Isn't that amazing? It really shows how effective half-truths are to outright lies, and it's why this has been the way it's been for so long. It's a winning tactic for subversives.

This is the larger point being made. These are all half truths meant to obscure a larger and more important Full Truth, and to this day there is a whole generation that consider themselves experts on all the above subjects despite not knowing half the story. This is by design. It's very diabolical when you think about how it's done. In fact, it's the sort of thing people increasingly hate journalists for today, because they only investigate half truths that look at a small piece of the picture due to being taught the larger one doesn't actually exist at all. Only their pet causes matter, not what led to said causes existing or what supporting them might lead to in the future. What are causes and consequences? They don't matter aside from the one narrow subject. After all, it's about Your Truth, not The Truth, and that makes all the difference. The Self comes before all else.
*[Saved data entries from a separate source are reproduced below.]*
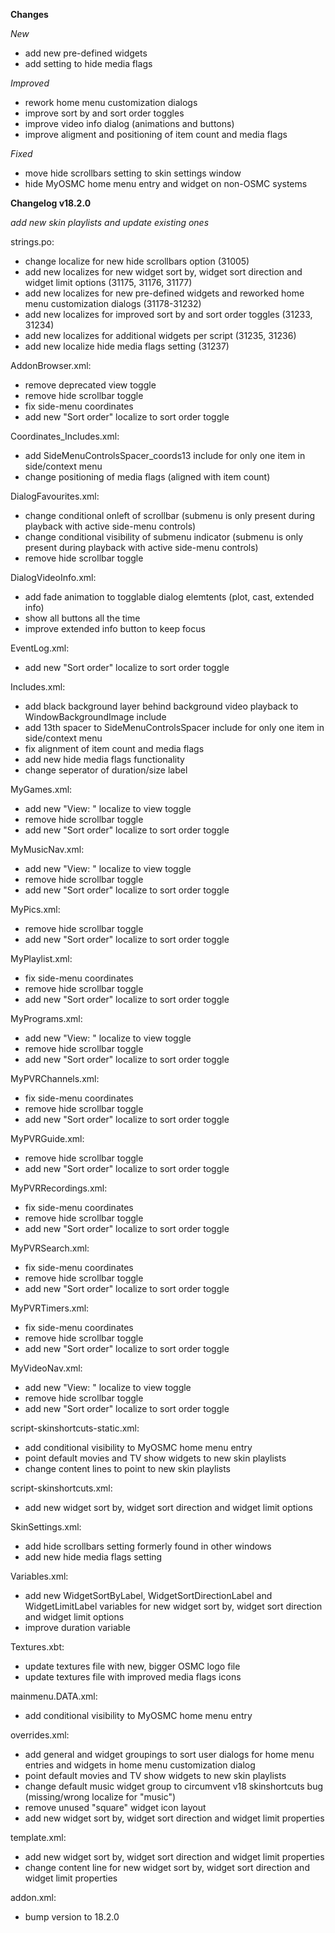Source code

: **Changes**

_New_
- add new pre-defined widgets
- add setting to hide media flags

_Improved_
- rework home menu customization dialogs
- improve sort by and sort order toggles
- improve video info dialog (animations and buttons)
- improve aligment and positioning of item count and media flags

_Fixed_
- move hide scrollbars setting to skin settings window
- hide MyOSMC home menu entry and widget on non-OSMC systems

**Changelog v18.2.0**

_add new skin playlists and update existing ones_

strings.po:
- change localize for new hide scrollbars option (31005)
- add new localizes for new widget sort by, widget sort direction and widget limit options (31175, 31176, 31177)
- add new localizes for new pre-defined widgets and reworked home menu customization dialogs (31178-31232)
- add new localizes for improved sort by and sort order toggles (31233, 31234)
- add new localizes for additional widgets per script (31235, 31236)
- add new localize hide media flags setting (31237)

AddonBrowser.xml:
- remove deprecated view toggle
- remove hide scrollbar toggle
- fix side-menu coordinates
- add new "Sort order" localize to sort order toggle

Coordinates_Includes.xml:
- add SideMenuControlsSpacer_coords13 include for only one item in side/context menu
- change positioning of media flags (aligned with item count)

DialogFavourites.xml:
- change conditional onleft of scrollbar (submenu is only present during playback with active side-menu controls)
- change conditional visibility of submenu indicator (submenu is only present during playback with active side-menu controls)
- remove hide scrollbar toggle

DialogVideoInfo.xml:
- add fade animation to togglable dialog elemtents (plot, cast, extended info)
- show all buttons all the time
- improve extended info button to keep focus

EventLog.xml:
- add new "Sort order" localize to sort order toggle

Includes.xml:
- add black background layer behind background video playback to WindowBackgroundImage include
- add 13th spacer to SideMenuControlsSpacer include for only one item in side/context menu
- fix alignment of item count and media flags
- add new hide media flags functionality
- change seperator of duration/size label

MyGames.xml:
- add new "View: " localize to view toggle
- remove hide scrollbar toggle
- add new "Sort order" localize to sort order toggle

MyMusicNav.xml:
- add new "View: " localize to view toggle
- remove hide scrollbar toggle
- add new "Sort order" localize to sort order toggle

MyPics.xml:
- remove hide scrollbar toggle
- add new "Sort order" localize to sort order toggle

MyPlaylist.xml:
- fix side-menu coordinates
- remove hide scrollbar toggle
- add new "Sort order" localize to sort order toggle

MyPrograms.xml:
- add new "View: " localize to view toggle
- remove hide scrollbar toggle
- add new "Sort order" localize to sort order toggle

MyPVRChannels.xml:
- fix side-menu coordinates
- remove hide scrollbar toggle
- add new "Sort order" localize to sort order toggle

MyPVRGuide.xml:
- remove hide scrollbar toggle
- add new "Sort order" localize to sort order toggle

MyPVRRecordings.xml:
- fix side-menu coordinates
- remove hide scrollbar toggle
- add new "Sort order" localize to sort order toggle

MyPVRSearch.xml:
- fix side-menu coordinates
- remove hide scrollbar toggle
- add new "Sort order" localize to sort order toggle

MyPVRTimers.xml:
- fix side-menu coordinates
- remove hide scrollbar toggle
- add new "Sort order" localize to sort order toggle

MyVideoNav.xml:
- add new "View: " localize to view toggle
- remove hide scrollbar toggle
- add new "Sort order" localize to sort order toggle

script-skinshortcuts-static.xml:
- add conditional visibility to MyOSMC home menu entry
- point default movies and TV show widgets to new skin playlists
- change content lines to point to new skin playlists

script-skinshortcuts.xml:
- add new widget sort by, widget sort direction and widget limit options

SkinSettings.xml:
- add hide scrollbars setting formerly found in other windows
- add new hide media flags setting

Variables.xml:
- add new WidgetSortByLabel, WidgetSortDirectionLabel and WidgetLimitLabel variables for new widget sort by, widget sort direction and widget limit options
- improve duration variable

Textures.xbt:
- update textures file with new, bigger OSMC logo file
- update textures file with improved media flags icons

mainmenu.DATA.xml:
- add conditional visibility to MyOSMC home menu entry

overrides.xml:
- add general and widget groupings to sort user dialogs for home menu entries and widgets in home menu customization dialog
- point default movies and TV show widgets to new skin playlists
- change default music widget group to circumvent v18 skinshortcuts bug (missing/wrong localize for "music")
- remove unused "square" widget icon layout
- add new widget sort by, widget sort direction and widget limit properties

template.xml:
- add new widget sort by, widget sort direction and widget limit properties
- change content line for new widget sort by, widget sort direction and widget limit properties

addon.xml:
- bump version to 18.2.0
The largest issue with the 20th century was exactly this obsession with fragments at the expense of the whole. Investigation for the cause of half truths, not epistemic ones, and this lack of care for the whole is what lead to the alienated culture we live in today, and the loss of a high trust society and shared language and customs. We are currently living in the late stages of this way of thinking, and still repeating old half truths constantly to keep us locked there.

How do we get out of this? There isn't an easy answer to that. Much of this is simply decay and entropy not being fought against. Much like the so-called "Quiet Revolution" in Quebec, it's just a fancy name for moral laziness and lack of care for the wider picture. Unless decay is actively fought against and reversed, the state of things will not get better, and everyone knows it. Whether they accept this Full Truth or not is another story. However, it will change. Much like how the younger generations now think the status quo from the past quarter century is lame.

Here are some examples of this happening right now:




Whether you agree with the language or specific examples in the above is not quite the point. It's more that the younger generations are not as satisfied with half truths as ours were taught to believe wholeheartedly since the 20th century established its new reality as default. The younger generations know something is wrong on a deeper level and that the answer is to not shut up and do what those in charge say to do. Whether that is due to generations of broken promises and dead end thinking is to be seen, but the status quo will not continue on this way.

They want to keep digging for a better truth than the ones they were told to accept. This is going to lead to something quite different than the 20th century we've left behind.

If anything, this should all be an encouraging sign. Whatever we think is coming is probably not what is actually on the way, but it hardly matters since Truth always eventually wins in the end. Half truths and lies eventually fall away to the mists of time even if we don't care to discover them for ourselves. It just Is.

And after that? Well, that's when the real building begins.

Until then, keep your chin up and eyes forward. December is almost here and so is the cold pushing in. Let's get through it same as we always do, and see what lies ahead.

Have yourself a good week and I'll see you soon!